How Does the Census Process Actually Work?
In early March 2000, 98 million census forms -- both long and short forms -- went out in the mail to about 83 percent of the nation's residences. In addition, census enumerators personally delivered about 22 million additional forms to homes that lack street-name and house-number addresses, mostly in rural and remote areas. These represent about 17 percent of the nation's housing units. Hundreds of thousands of census takers and support personnel have been hired to account for the anticipated 118 million housing units and 275 million people across the United States.The questionnaires were preceded by an advance letter sent a week or so earlier. This letter gave residents the option of asking for questionnaires in five languages besides English: Spanish, Tagalog, Korean, Chinese and Vietnamese. Later this month (March), the Census Bureau then sent a reminder card asking residents to mail back the form as soon as possible.
During March of a census year, the Census Bureau conducts special operations to count people with no fixed address or who live in dormitories, nursing homes, prisons, shelters, trailer parks, transient housing and other groups or non-standard housing.

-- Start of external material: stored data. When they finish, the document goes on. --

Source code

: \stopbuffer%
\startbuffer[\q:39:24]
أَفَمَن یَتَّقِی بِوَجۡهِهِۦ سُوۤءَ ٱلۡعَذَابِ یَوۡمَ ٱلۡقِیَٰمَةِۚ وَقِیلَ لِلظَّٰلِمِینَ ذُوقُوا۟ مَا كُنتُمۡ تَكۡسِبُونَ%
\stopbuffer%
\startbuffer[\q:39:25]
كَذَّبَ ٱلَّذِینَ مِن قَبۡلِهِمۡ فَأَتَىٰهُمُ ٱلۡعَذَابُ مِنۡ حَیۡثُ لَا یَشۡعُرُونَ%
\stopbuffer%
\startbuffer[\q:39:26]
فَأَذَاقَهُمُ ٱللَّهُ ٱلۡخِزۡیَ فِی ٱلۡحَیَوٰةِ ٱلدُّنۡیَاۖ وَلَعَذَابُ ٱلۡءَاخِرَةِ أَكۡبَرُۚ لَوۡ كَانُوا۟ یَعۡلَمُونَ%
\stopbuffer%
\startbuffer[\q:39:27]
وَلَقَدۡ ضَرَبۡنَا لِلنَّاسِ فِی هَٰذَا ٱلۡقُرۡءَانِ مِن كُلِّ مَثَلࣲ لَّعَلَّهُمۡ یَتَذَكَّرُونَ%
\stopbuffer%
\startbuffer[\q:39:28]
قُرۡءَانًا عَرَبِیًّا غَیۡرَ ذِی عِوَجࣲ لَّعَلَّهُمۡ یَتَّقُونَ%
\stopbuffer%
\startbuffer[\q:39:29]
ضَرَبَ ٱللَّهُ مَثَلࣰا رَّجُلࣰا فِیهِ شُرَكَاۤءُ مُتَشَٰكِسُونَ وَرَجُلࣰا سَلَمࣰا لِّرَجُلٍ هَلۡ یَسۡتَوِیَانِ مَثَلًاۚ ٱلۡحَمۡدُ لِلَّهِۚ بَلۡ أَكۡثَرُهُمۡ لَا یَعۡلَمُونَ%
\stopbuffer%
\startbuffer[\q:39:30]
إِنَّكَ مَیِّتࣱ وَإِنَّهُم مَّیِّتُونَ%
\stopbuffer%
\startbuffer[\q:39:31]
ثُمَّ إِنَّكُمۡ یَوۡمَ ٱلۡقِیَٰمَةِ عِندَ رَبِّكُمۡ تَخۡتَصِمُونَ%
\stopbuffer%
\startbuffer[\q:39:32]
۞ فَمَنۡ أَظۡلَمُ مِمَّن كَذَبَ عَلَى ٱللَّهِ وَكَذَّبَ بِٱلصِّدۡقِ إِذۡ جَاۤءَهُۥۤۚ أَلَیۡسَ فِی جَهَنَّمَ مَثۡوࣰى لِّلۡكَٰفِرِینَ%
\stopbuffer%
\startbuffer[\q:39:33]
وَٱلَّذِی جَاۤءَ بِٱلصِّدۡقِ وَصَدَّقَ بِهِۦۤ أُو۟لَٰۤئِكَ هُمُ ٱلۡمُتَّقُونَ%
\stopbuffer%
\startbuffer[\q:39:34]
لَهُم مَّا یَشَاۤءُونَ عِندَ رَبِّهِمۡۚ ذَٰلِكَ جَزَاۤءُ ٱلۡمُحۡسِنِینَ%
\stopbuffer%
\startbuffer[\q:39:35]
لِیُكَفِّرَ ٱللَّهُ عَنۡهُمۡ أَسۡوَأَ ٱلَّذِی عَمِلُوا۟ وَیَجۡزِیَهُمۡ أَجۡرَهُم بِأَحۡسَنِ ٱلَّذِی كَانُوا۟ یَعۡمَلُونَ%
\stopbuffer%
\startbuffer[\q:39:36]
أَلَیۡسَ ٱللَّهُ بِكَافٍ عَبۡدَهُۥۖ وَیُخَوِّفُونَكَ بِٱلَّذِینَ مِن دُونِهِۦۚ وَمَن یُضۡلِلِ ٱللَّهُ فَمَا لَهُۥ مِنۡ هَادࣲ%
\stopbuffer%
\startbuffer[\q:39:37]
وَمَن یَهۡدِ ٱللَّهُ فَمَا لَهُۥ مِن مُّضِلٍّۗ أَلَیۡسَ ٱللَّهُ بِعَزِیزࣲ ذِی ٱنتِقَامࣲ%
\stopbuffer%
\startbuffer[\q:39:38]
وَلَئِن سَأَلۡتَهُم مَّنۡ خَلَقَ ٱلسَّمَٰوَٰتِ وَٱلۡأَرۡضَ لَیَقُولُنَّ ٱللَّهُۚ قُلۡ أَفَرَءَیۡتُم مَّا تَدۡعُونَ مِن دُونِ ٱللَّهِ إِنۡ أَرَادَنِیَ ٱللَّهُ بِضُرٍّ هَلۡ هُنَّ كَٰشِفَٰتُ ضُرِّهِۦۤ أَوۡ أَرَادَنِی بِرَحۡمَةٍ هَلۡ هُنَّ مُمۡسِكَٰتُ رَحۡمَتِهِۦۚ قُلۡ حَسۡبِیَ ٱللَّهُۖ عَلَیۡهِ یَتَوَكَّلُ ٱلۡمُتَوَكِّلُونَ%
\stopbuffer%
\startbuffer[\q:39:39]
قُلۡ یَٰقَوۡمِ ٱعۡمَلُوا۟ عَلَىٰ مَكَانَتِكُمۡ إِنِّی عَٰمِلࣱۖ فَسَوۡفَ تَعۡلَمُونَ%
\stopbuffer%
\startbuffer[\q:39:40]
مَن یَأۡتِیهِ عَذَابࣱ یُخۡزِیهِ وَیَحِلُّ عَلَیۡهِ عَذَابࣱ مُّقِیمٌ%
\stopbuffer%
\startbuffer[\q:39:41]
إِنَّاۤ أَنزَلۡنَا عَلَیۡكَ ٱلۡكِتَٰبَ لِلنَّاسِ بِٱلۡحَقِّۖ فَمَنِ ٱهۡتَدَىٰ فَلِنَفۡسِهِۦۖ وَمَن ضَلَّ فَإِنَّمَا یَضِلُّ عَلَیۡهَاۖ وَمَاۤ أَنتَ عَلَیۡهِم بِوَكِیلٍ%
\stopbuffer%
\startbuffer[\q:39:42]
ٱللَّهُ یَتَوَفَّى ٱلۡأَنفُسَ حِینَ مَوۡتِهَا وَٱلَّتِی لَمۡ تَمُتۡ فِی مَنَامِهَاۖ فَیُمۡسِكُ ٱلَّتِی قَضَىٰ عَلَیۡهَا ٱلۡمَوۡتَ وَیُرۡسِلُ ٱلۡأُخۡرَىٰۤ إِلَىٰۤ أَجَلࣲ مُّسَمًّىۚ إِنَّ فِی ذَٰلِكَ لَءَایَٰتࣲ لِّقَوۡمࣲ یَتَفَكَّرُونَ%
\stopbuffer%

After April 1, census workers spend a couple of months trying to locate and get information from households or families that failed to respond by mail. If your questionnaire is incomplete, a census employee must contact you to obtain the missing information. Then these answers are combined with those on your questionnaire. It is these combined numbers --not your individual answers -- that are published.
As census methodology has become more sophisticated, researchers have begun to learn more about who responds and who doesn't. For example, the overall non-response rate in 1990 was 25.3 percent. Researchers say response -- or lack of response -- to the mailed 1990 Census questionnaires was highly correlated with race and length of time at a residence. Researchers also said that mail response to the 1990 Census was strongly related to family composition (the number of parents in the home, the age of the single parent, etc.).